• _TO DO_: Begin with the line holding "BATCH_SIZE = 128", then print every line after it through the end of the data, exactly and with nothing added.

• _DATA SHOWN_:
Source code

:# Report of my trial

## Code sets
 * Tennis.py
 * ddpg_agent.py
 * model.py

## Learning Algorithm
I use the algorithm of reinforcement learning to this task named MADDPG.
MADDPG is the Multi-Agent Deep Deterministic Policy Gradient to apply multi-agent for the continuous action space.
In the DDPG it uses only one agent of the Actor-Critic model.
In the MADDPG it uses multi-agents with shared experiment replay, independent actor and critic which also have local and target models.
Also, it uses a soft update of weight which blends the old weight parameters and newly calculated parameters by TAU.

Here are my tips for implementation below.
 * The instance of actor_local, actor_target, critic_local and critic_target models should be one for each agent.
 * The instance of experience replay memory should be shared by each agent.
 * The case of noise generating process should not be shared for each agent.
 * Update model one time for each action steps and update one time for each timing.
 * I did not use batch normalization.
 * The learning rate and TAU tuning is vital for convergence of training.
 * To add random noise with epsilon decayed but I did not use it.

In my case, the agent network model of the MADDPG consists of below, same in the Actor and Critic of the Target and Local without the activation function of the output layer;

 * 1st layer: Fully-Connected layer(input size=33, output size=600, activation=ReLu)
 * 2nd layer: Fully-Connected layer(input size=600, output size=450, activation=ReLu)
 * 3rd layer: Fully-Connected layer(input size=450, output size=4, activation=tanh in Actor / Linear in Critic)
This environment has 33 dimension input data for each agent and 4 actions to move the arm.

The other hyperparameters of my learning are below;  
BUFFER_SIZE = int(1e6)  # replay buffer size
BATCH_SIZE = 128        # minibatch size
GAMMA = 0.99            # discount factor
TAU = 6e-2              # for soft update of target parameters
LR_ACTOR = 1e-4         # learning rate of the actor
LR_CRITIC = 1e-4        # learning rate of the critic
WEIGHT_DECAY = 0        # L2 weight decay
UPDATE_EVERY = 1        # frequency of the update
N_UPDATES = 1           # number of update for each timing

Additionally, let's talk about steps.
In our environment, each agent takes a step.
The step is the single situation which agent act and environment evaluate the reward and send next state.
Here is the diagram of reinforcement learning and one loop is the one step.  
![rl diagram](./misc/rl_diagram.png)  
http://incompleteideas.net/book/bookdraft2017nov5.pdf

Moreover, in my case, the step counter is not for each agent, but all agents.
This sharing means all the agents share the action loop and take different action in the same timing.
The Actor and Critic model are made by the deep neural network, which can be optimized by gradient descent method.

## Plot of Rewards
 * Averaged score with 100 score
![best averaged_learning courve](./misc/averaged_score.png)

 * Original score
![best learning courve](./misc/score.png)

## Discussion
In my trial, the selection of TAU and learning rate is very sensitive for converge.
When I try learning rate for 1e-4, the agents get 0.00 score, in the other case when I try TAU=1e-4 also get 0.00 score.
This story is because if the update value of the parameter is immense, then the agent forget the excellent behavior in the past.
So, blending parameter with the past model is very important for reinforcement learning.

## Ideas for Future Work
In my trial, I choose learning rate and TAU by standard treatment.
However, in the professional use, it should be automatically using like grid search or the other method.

• _YOUR SOLUTION_:
BATCH_SIZE = 128        # minibatch size
GAMMA = 0.99            # discount factor
TAU = 6e-2              # for soft update of target parameters
LR_ACTOR = 1e-4         # learning rate of the actor
LR_CRITIC = 1e-4        # learning rate of the critic
WEIGHT_DECAY = 0        # L2 weight decay
UPDATE_EVERY = 1        # frequency of the update
N_UPDATES = 1           # number of update for each timing

Additionally, let's talk about steps.
In our environment, each agent takes a step.
The step is the single situation which agent act and environment evaluate the reward and send next state.
Here is the diagram of reinforcement learning and one loop is the one step.  
![rl diagram](./misc/rl_diagram.png)  
http://incompleteideas.net/book/bookdraft2017nov5.pdf

Moreover, in my case, the step counter is not for each agent, but all agents.
This sharing means all the agents share the action loop and take different action in the same timing.
The Actor and Critic model are made by the deep neural network, which can be optimized by gradient descent method.

## Plot of Rewards
 * Averaged score with 100 score
![best averaged_learning courve](./misc/averaged_score.png)

 * Original score
![best learning courve](./misc/score.png)

## Discussion
In my trial, the selection of TAU and learning rate is very sensitive for converge.
When I try learning rate for 1e-4, the agents get 0.00 score, in the other case when I try TAU=1e-4 also get 0.00 score.
This story is because if the update value of the parameter is immense, then the agent forget the excellent behavior in the past.
So, blending parameter with the past model is very important for reinforcement learning.

## Ideas for Future Work
In my trial, I choose learning rate and TAU by standard treatment.
However, in the professional use, it should be automatically using like grid search or the other method.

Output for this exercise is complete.